→ WORK TO BE COMPLETED
Retype the data in its entirety, with no word changed.

Extracted data entries

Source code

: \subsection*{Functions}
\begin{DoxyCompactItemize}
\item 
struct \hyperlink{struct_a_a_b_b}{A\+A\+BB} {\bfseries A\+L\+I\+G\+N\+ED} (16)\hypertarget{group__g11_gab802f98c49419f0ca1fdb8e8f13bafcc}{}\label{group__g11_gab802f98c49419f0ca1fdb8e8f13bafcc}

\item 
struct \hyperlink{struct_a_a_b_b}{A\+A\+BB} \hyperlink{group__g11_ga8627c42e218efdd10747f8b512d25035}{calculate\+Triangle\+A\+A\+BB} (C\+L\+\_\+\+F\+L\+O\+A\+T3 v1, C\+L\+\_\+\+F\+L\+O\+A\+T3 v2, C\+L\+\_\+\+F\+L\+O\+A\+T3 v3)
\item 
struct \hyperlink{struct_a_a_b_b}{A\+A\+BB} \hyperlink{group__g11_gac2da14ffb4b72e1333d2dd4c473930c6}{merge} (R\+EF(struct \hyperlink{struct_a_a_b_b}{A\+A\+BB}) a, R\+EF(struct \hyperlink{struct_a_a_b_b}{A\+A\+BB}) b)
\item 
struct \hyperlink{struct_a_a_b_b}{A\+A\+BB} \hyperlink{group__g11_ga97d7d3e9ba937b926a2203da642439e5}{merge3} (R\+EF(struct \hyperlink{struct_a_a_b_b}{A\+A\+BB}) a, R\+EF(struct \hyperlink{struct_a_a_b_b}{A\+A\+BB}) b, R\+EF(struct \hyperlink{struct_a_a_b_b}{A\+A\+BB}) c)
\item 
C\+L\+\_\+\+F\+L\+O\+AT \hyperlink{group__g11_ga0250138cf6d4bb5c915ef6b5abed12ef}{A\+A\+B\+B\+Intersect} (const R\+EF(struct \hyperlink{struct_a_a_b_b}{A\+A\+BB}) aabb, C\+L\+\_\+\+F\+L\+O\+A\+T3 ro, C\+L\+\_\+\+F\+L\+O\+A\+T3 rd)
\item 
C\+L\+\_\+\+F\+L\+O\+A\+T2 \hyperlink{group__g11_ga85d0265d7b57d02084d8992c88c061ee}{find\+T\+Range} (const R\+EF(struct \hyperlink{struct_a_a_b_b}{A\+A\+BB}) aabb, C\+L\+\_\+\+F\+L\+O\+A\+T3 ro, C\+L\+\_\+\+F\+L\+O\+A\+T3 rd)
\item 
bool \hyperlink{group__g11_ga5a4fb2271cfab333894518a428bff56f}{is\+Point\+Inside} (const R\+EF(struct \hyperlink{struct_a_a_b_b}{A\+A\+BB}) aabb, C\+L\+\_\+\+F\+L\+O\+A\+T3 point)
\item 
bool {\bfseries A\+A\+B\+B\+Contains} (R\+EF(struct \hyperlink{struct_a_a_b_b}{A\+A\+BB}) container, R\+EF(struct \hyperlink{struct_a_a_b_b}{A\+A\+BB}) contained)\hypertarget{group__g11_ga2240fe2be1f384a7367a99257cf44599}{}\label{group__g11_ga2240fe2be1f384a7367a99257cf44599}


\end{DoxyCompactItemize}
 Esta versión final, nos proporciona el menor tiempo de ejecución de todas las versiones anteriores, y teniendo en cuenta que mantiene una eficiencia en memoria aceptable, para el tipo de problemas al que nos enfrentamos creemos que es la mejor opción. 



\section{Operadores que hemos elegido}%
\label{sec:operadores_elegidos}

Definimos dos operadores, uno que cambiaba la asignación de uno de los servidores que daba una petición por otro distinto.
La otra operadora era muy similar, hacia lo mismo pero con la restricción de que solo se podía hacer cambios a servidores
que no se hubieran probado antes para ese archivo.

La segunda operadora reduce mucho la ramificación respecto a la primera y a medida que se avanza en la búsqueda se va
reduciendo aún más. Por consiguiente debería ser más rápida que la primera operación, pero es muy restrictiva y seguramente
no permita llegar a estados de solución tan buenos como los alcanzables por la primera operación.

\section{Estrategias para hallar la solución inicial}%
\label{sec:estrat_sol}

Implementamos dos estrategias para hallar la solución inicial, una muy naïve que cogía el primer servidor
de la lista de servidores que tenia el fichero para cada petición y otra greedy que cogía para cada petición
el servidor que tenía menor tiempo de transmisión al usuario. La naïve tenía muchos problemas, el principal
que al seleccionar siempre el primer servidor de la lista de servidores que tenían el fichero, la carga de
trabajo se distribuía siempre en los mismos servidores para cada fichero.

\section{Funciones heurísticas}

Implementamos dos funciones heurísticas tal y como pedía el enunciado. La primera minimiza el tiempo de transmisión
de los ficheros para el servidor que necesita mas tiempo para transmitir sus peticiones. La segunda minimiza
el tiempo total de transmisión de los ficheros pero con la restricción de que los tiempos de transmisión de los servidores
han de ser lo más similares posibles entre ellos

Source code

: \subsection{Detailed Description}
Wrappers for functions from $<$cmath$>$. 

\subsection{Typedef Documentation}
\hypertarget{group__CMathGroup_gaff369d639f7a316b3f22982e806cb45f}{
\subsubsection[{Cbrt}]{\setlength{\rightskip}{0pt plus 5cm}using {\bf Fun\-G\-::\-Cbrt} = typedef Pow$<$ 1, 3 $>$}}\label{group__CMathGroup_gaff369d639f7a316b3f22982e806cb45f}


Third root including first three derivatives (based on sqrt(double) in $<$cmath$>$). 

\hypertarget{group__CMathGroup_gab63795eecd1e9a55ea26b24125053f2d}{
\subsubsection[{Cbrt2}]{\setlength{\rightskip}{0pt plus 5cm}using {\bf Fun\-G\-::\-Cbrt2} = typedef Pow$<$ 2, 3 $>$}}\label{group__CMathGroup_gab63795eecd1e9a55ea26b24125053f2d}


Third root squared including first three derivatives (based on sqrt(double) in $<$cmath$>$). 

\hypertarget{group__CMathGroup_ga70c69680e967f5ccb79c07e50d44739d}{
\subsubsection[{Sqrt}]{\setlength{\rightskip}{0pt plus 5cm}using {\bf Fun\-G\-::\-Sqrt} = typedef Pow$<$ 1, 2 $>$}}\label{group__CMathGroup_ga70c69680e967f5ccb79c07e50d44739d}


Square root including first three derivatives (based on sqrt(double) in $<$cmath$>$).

→ THE COMPLETED TASK
Source code

: \subsection*{Functions}
\begin{DoxyCompactItemize}
\item 
struct \hyperlink{struct_a_a_b_b}{A\+A\+BB} {\bfseries A\+L\+I\+G\+N\+ED} (16)\hypertarget{group__g11_gab802f98c49419f0ca1fdb8e8f13bafcc}{}\label{group__g11_gab802f98c49419f0ca1fdb8e8f13bafcc}

\item 
struct \hyperlink{struct_a_a_b_b}{A\+A\+BB} \hyperlink{group__g11_ga8627c42e218efdd10747f8b512d25035}{calculate\+Triangle\+A\+A\+BB} (C\+L\+\_\+\+F\+L\+O\+A\+T3 v1, C\+L\+\_\+\+F\+L\+O\+A\+T3 v2, C\+L\+\_\+\+F\+L\+O\+A\+T3 v3)
\item 
struct \hyperlink{struct_a_a_b_b}{A\+A\+BB} \hyperlink{group__g11_gac2da14ffb4b72e1333d2dd4c473930c6}{merge} (R\+EF(struct \hyperlink{struct_a_a_b_b}{A\+A\+BB}) a, R\+EF(struct \hyperlink{struct_a_a_b_b}{A\+A\+BB}) b)
\item 
struct \hyperlink{struct_a_a_b_b}{A\+A\+BB} \hyperlink{group__g11_ga97d7d3e9ba937b926a2203da642439e5}{merge3} (R\+EF(struct \hyperlink{struct_a_a_b_b}{A\+A\+BB}) a, R\+EF(struct \hyperlink{struct_a_a_b_b}{A\+A\+BB}) b, R\+EF(struct \hyperlink{struct_a_a_b_b}{A\+A\+BB}) c)
\item 
C\+L\+\_\+\+F\+L\+O\+AT \hyperlink{group__g11_ga0250138cf6d4bb5c915ef6b5abed12ef}{A\+A\+B\+B\+Intersect} (const R\+EF(struct \hyperlink{struct_a_a_b_b}{A\+A\+BB}) aabb, C\+L\+\_\+\+F\+L\+O\+A\+T3 ro, C\+L\+\_\+\+F\+L\+O\+A\+T3 rd)
\item 
C\+L\+\_\+\+F\+L\+O\+A\+T2 \hyperlink{group__g11_ga85d0265d7b57d02084d8992c88c061ee}{find\+T\+Range} (const R\+EF(struct \hyperlink{struct_a_a_b_b}{A\+A\+BB}) aabb, C\+L\+\_\+\+F\+L\+O\+A\+T3 ro, C\+L\+\_\+\+F\+L\+O\+A\+T3 rd)
\item 
bool \hyperlink{group__g11_ga5a4fb2271cfab333894518a428bff56f}{is\+Point\+Inside} (const R\+EF(struct \hyperlink{struct_a_a_b_b}{A\+A\+BB}) aabb, C\+L\+\_\+\+F\+L\+O\+A\+T3 point)
\item 
bool {\bfseries A\+A\+B\+B\+Contains} (R\+EF(struct \hyperlink{struct_a_a_b_b}{A\+A\+BB}) container, R\+EF(struct \hyperlink{struct_a_a_b_b}{A\+A\+BB}) contained)\hypertarget{group__g11_ga2240fe2be1f384a7367a99257cf44599}{}\label{group__g11_ga2240fe2be1f384a7367a99257cf44599}


\end{DoxyCompactItemize}
 Esta versión final, nos proporciona el menor tiempo de ejecución de todas las versiones anteriores, y teniendo en cuenta que mantiene una eficiencia en memoria aceptable, para el tipo de problemas al que nos enfrentamos creemos que es la mejor opción. 



\section{Operadores que hemos elegido}%
\label{sec:operadores_elegidos}

Definimos dos operadores, uno que cambiaba la asignación de uno de los servidores que daba una petición por otro distinto.
La otra operadora era muy similar, hacia lo mismo pero con la restricción de que solo se podía hacer cambios a servidores
que no se hubieran probado antes para ese archivo.

La segunda operadora reduce mucho la ramificación respecto a la primera y a medida que se avanza en la búsqueda se va
reduciendo aún más. Por consiguiente debería ser más rápida que la primera operación, pero es muy restrictiva y seguramente
no permita llegar a estados de solución tan buenos como los alcanzables por la primera operación.

\section{Estrategias para hallar la solución inicial}%
\label{sec:estrat_sol}

Implementamos dos estrategias para hallar la solución inicial, una muy naïve que cogía el primer servidor
de la lista de servidores que tenia el fichero para cada petición y otra greedy que cogía para cada petición
el servidor que tenía menor tiempo de transmisión al usuario. La naïve tenía muchos problemas, el principal
que al seleccionar siempre el primer servidor de la lista de servidores que tenían el fichero, la carga de
trabajo se distribuía siempre en los mismos servidores para cada fichero.

\section{Funciones heurísticas}

Implementamos dos funciones heurísticas tal y como pedía el enunciado. La primera minimiza el tiempo de transmisión
de los ficheros para el servidor que necesita mas tiempo para transmitir sus peticiones. La segunda minimiza
el tiempo total de transmisión de los ficheros pero con la restricción de que los tiempos de transmisión de los servidores
han de ser lo más similares posibles entre ellos

Source code

: \subsection{Detailed Description}
Wrappers for functions from $<$cmath$>$. 

\subsection{Typedef Documentation}
\hypertarget{group__CMathGroup_gaff369d639f7a316b3f22982e806cb45f}{
\subsubsection[{Cbrt}]{\setlength{\rightskip}{0pt plus 5cm}using {\bf Fun\-G\-::\-Cbrt} = typedef Pow$<$ 1, 3 $>$}}\label{group__CMathGroup_gaff369d639f7a316b3f22982e806cb45f}


Third root including first three derivatives (based on sqrt(double) in $<$cmath$>$). 

\hypertarget{group__CMathGroup_gab63795eecd1e9a55ea26b24125053f2d}{
\subsubsection[{Cbrt2}]{\setlength{\rightskip}{0pt plus 5cm}using {\bf Fun\-G\-::\-Cbrt2} = typedef Pow$<$ 2, 3 $>$}}\label{group__CMathGroup_gab63795eecd1e9a55ea26b24125053f2d}


Third root squared including first three derivatives (based on sqrt(double) in $<$cmath$>$). 

\hypertarget{group__CMathGroup_ga70c69680e967f5ccb79c07e50d44739d}{
\subsubsection[{Sqrt}]{\setlength{\rightskip}{0pt plus 5cm}using {\bf Fun\-G\-::\-Sqrt} = typedef Pow$<$ 1, 2 $>$}}\label{group__CMathGroup_ga70c69680e967f5ccb79c07e50d44739d}


Square root including first three derivatives (based on sqrt(double) in $<$cmath$>$).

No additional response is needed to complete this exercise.